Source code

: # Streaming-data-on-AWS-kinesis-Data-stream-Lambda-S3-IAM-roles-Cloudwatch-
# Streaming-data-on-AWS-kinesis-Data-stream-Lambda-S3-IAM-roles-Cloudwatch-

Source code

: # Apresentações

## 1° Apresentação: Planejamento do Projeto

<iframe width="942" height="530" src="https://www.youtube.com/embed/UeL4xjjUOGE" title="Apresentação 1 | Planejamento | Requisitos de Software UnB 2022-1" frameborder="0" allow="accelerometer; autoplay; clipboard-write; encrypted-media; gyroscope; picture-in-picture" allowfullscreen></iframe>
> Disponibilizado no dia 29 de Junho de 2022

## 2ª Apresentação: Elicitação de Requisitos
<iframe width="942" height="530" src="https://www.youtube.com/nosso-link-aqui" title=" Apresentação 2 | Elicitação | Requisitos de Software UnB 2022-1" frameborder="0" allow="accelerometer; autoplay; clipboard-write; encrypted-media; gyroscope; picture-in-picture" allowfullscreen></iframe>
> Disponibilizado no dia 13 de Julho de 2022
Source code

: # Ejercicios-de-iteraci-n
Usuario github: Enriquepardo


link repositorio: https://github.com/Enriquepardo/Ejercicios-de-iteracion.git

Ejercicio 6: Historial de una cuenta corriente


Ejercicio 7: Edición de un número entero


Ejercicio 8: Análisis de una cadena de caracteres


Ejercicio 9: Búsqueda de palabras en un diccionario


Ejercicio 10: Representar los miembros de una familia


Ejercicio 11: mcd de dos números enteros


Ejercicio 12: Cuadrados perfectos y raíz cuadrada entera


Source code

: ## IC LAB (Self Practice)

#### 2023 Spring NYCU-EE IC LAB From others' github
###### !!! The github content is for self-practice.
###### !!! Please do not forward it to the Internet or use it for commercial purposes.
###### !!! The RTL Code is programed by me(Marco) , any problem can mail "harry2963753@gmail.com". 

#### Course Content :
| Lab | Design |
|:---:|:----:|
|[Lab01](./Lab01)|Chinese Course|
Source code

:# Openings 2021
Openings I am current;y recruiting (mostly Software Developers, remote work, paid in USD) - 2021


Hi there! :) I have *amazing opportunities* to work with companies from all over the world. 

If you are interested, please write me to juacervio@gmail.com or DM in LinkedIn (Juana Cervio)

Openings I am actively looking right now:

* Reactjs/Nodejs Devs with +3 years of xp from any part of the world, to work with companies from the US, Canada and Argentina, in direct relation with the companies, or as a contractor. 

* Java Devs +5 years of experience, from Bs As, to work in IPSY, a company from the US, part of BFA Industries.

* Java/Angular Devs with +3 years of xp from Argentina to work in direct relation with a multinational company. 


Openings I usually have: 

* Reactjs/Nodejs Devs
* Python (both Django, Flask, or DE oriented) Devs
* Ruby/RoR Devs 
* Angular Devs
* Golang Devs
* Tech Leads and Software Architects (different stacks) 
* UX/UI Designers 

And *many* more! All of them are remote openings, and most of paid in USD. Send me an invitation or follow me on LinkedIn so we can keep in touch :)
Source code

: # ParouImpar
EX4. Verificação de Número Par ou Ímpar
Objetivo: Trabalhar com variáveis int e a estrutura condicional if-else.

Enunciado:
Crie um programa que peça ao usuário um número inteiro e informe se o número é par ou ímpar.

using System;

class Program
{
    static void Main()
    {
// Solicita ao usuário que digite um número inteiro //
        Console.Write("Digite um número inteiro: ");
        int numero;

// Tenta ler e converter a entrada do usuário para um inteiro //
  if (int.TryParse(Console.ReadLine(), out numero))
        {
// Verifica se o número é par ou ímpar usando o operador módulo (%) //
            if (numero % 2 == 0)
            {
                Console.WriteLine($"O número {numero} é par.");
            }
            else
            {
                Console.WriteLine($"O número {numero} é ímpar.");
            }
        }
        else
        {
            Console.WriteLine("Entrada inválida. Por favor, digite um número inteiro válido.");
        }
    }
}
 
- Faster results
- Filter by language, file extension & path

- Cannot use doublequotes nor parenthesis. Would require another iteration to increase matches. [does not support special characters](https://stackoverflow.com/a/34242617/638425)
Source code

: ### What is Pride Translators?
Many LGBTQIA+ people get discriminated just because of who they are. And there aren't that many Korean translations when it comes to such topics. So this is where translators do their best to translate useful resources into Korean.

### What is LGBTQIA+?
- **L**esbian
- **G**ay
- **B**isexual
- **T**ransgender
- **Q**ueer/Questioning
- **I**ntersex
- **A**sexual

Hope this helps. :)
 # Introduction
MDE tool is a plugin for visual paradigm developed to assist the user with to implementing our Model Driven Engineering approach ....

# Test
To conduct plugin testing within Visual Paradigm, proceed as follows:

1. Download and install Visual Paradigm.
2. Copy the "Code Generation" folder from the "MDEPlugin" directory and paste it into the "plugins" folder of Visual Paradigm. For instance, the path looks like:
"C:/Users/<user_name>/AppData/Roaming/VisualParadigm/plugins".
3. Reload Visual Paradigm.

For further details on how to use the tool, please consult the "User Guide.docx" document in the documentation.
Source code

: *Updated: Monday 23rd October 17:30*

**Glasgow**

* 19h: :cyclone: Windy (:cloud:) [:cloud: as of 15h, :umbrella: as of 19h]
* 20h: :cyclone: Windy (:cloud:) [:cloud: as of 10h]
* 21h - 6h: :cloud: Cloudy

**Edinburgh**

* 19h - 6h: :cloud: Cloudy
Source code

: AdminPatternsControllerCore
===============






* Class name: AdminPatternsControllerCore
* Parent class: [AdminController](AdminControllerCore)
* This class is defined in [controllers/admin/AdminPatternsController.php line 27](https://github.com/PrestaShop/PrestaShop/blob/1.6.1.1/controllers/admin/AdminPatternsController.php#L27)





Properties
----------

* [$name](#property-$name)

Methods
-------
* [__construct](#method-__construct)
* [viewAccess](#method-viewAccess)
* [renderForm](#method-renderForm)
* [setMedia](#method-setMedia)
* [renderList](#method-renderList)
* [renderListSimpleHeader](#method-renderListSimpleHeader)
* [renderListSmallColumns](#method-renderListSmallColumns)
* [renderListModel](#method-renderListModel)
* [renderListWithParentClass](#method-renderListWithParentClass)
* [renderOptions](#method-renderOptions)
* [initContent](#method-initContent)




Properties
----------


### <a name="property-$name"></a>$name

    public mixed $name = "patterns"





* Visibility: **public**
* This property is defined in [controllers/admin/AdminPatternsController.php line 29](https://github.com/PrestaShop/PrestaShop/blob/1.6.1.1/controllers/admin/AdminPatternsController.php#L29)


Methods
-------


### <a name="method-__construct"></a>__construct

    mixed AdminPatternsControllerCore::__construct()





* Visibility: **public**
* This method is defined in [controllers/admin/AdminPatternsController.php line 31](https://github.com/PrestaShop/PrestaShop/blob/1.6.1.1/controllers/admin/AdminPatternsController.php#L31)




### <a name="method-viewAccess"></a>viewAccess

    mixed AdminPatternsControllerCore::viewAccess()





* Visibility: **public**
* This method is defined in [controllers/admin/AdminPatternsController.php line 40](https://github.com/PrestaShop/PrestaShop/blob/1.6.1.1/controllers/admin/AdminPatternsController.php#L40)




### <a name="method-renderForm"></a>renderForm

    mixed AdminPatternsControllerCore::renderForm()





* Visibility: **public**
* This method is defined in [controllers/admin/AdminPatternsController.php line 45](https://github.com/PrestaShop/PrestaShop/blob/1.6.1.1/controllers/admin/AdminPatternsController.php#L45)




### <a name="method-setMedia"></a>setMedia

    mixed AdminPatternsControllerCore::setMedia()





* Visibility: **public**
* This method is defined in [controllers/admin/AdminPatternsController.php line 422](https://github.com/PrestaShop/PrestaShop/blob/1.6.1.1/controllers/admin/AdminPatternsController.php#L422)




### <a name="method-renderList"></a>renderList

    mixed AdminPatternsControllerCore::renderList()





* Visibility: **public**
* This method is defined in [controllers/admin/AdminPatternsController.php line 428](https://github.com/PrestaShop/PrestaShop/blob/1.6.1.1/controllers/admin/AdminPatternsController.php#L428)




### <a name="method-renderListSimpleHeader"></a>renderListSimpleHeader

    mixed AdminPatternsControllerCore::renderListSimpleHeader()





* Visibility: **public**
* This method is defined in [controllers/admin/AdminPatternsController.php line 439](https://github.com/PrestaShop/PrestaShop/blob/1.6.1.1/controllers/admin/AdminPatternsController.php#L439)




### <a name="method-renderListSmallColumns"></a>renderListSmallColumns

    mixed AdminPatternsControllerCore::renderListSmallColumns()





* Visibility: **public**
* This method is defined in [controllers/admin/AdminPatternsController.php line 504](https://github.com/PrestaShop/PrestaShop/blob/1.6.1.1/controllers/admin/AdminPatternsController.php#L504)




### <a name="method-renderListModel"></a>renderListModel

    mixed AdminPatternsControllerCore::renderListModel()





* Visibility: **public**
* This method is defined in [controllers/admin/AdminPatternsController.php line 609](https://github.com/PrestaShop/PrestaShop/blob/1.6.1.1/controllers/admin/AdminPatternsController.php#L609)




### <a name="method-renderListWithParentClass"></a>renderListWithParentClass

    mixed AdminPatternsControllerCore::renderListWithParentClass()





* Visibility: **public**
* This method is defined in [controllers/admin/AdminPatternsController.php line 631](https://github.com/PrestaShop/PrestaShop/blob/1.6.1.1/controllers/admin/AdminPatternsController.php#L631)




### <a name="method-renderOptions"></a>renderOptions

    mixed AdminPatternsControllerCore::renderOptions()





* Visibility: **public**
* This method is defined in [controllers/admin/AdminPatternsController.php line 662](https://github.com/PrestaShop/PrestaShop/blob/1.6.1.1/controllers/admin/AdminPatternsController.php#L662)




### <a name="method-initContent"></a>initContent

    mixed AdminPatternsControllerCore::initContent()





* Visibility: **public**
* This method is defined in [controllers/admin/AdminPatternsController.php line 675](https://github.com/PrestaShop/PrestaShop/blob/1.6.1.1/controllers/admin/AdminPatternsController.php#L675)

——

Required work >> Give an exact copy of the lines above, from the top of the records to the line that contains "Usuario github: Enriquepardo", taking in both ends.

Problem solution >>
Source code

: # Streaming-data-on-AWS-kinesis-Data-stream-Lambda-S3-IAM-roles-Cloudwatch-
# Streaming-data-on-AWS-kinesis-Data-stream-Lambda-S3-IAM-roles-Cloudwatch-

Source code

: # Apresentações

## 1° Apresentação: Planejamento do Projeto

<iframe width="942" height="530" src="https://www.youtube.com/embed/UeL4xjjUOGE" title="Apresentação 1 | Planejamento | Requisitos de Software UnB 2022-1" frameborder="0" allow="accelerometer; autoplay; clipboard-write; encrypted-media; gyroscope; picture-in-picture" allowfullscreen></iframe>
> Disponibilizado no dia 29 de Junho de 2022

## 2ª Apresentação: Elicitação de Requisitos
<iframe width="942" height="530" src="https://www.youtube.com/nosso-link-aqui" title=" Apresentação 2 | Elicitação | Requisitos de Software UnB 2022-1" frameborder="0" allow="accelerometer; autoplay; clipboard-write; encrypted-media; gyroscope; picture-in-picture" allowfullscreen></iframe>
> Disponibilizado no dia 13 de Julho de 2022
Source code

: # Ejercicios-de-iteraci-n
Usuario github: Enriquepardo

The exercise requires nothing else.